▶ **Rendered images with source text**
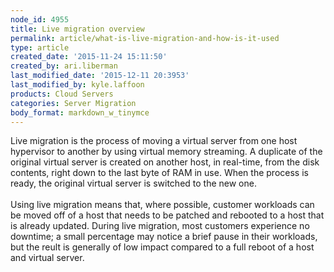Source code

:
 ```yaml
---
node_id: 4955
title: Live migration overview
permalink: article/what-is-live-migration-and-how-is-it-used
type: article
created_date: '2015-11-24 15:11:50'
created_by: ari.liberman
last_modified_date: '2015-12-11 20:3953'
last_modified_by: kyle.laffoon
products: Cloud Servers
categories: Server Migration
body_format: markdown_w_tinymce
---
```


<p>Live migration is the process of moving a virtual server from one host hypervisor to another by using virtual memory streaming. A duplicate of the original virtual server is created on another host, in real-time, from the disk contents, right down to the last byte of RAM in use. When the process is ready, the original virtual server is switched to the new one.<br />
&nbsp;<br />
Using live migration means that, where possible, customer workloads can be moved off of a host that needs to be patched and rebooted to a host that is already updated. During live migration, most customers experience no downtime; a small percentage may notice a brief pause in their workloads, but the reult is generally of low impact compared to a full reboot of a host and virtual server.</p>
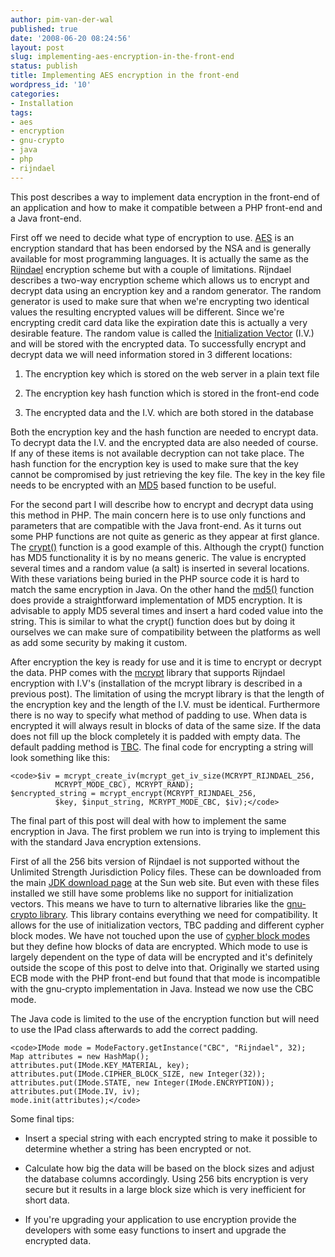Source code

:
 ```yaml
---
author: pim-van-der-wal
published: true
date: '2008-06-20 08:24:56'
layout: post
slug: implementing-aes-encryption-in-the-front-end
status: publish
title: Implementing AES encryption in the front-end
wordpress_id: '10'
categories:
- Installation
tags:
- aes
- encryption
- gnu-crypto
- java
- php
- rijndael
---
```


This post describes a way to implement data encryption in the front-end of an application and how to make it compatible between a PHP front-end and a Java front-end.

First off we need to decide what type of encryption to use. [AES](http://en.wikipedia.org/wiki/Advanced_Encryption_Standard) is an encryption standard that has been endorsed by the NSA and is generally available for most programming languages. It is actually the same as the [Rijndael](http://en.wikipedia.org/wiki/Rijndael) encryption scheme but with a couple of limitations. Rijndael describes a two-way encryption scheme which allows us to encrypt and decrypt data using an encryption key and a random generator. The random generator is used to make sure that when we're encrypting two identical values the resulting encrypted values will be different. Since we're encrypting credit card data like the expiration date this is actually a very desirable feature. The random value is called the [Initialization Vector](http://en.wikipedia.org/wiki/Initialization_vector) (I.V.) and will be stored with the encrypted data. To successfully encrypt and decrypt data we will need information stored in 3 different locations:



	
  1. The encryption key which is stored on the web server in a plain text file

	
  2. The encryption key hash function which is stored in the front-end code

	
  3. The encrypted data and the I.V. which are both stored in the database


Both the encryption key and the hash function are needed to encrypt data. To decrypt data the I.V. and the encrypted data are also needed of course. If any of these items is not available decryption can not take place. The hash function for the encryption key is used to make sure that the key cannot be compromised by just retrieving the key file. The key in the key file needs to be encrypted with an [MD5](http://en.wikipedia.org/wiki/Md5) based function to be useful.

For the second part I will describe how to encrypt and decrypt data using this method in PHP. The main concern here is to use only functions and parameters that are compatible with the Java front-end. As it turns out some PHP functions are not quite as generic as they appear at first glance. The [crypt()](http://us.php.net/manual/en/function.crypt.php) function is a good example of this. Although the crypt() function has MD5 functionality it is by no means generic. The value is encrypted several times and a random value (a salt) is inserted in several locations. With these variations being buried in the PHP source code it is hard to match the same encryption in Java. On the other hand the [md5()](http://us.php.net/manual/en/function.md5.php) function does provide a straightforward implementation of MD5 encryption. It is advisable to apply MD5 several times and insert a hard coded value into the string. This is similar to what the crypt() function does but by doing it ourselves we can make sure of compatibility between the platforms as well as add some security by making it custom.

After encryption the key is ready for use and it is time to encrypt or decrypt the data. PHP comes with the [mcrypt](http://us.php.net/mcrypt) library that supports Rijndael encryption with I.V's (installation of the mcrypt library is described in a previous post). The limitation of using the mcrypt library is that the length of the encryption key and the length of the I.V. must be identical. Furthermore there is no way to specify what method of padding to use. When data is encrypted it will always result in blocks of data of the same size. If the data does not fill up the block completely it is padded with empty data. The default padding method is [TBC](http://www.gnu.org/software/gnu-crypto/manual/api/gnu/crypto/pad/TBC.html). The final code for encrypting a string will look something like this:

    
    <code>$iv = mcrypt_create_iv(mcrypt_get_iv_size(MCRYPT_RIJNDAEL_256,
              MCRYPT_MODE_CBC), MCRYPT_RAND);
    $encrypted_string = mcrypt_encrypt(MCRYPT_RIJNDAEL_256,
              $key, $input_string, MCRYPT_MODE_CBC, $iv);</code>


The final part of this post will deal with how to implement the same encryption in Java. The first problem we run into is trying to implement this with the standard Java encryption extensions.

First of all the 256 bits version of Rijndael is not supported without the Unlimited Strength Jurisdiction Policy files. These can be downloaded from the main [JDK download page](http://java.sun.com/javase/downloads/index.jsp) at the Sun web site. But even with these files installed we still have some problems like no support for initialization vectors. This means we have to turn to alternative libraries like the [gnu-crypto library](http://www.gnu.org/software/gnu-crypto). This library contains everything we need for compatibility. It allows for the use of initialization vectors, TBC padding and different cypher block modes. We have not touched upon the use of [cypher block modes](http://en.wikipedia.org/wiki/Block_cipher_modes_of_operation) but they define how blocks of data are encrypted. Which mode to use is largely dependent on the type of data will be encrypted and it's definitely outside the scope of this post to delve into that. Originally we started using ECB mode with the PHP front-end but found that that mode is incompatible with the gnu-crypto implementation in Java. Instead we now use the CBC mode.

The Java code is limited to the use of the encryption function but will need to use the IPad class afterwards to add the correct padding.

    
    <code>IMode mode = ModeFactory.getInstance("CBC", "Rijndael", 32);
    Map attributes = new HashMap();
    attributes.put(IMode.KEY_MATERIAL, key);
    attributes.put(IMode.CIPHER_BLOCK_SIZE, new Integer(32));
    attributes.put(IMode.STATE, new Integer(IMode.ENCRYPTION));
    attributes.put(IMode.IV, iv);
    mode.init(attributes);</code>


Some final tips:



	
  * Insert a special string with each encrypted string to make it possible to determine whether a string has been encrypted or not.

	
  * Calculate how big the data will be based on the block sizes and adjust the database columns accordingly. Using 256 bits encryption is very secure but it results in a large block size which is very inefficient for short data.

	
  * If you're upgrading your application to use encryption provide the developers with some easy functions to insert and upgrade the encrypted data.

▶ **Exercise prompt**
Report every line of the data above that contains the string "database" by copying it in full.

▶ **Output for this task**
  3. The encrypted data and the I.V. which are both stored in the database
  * Calculate how big the data will be based on the block sizes and adjust the database columns accordingly. Using 256 bits encryption is very secure but it results in a large block size which is very inefficient for short data.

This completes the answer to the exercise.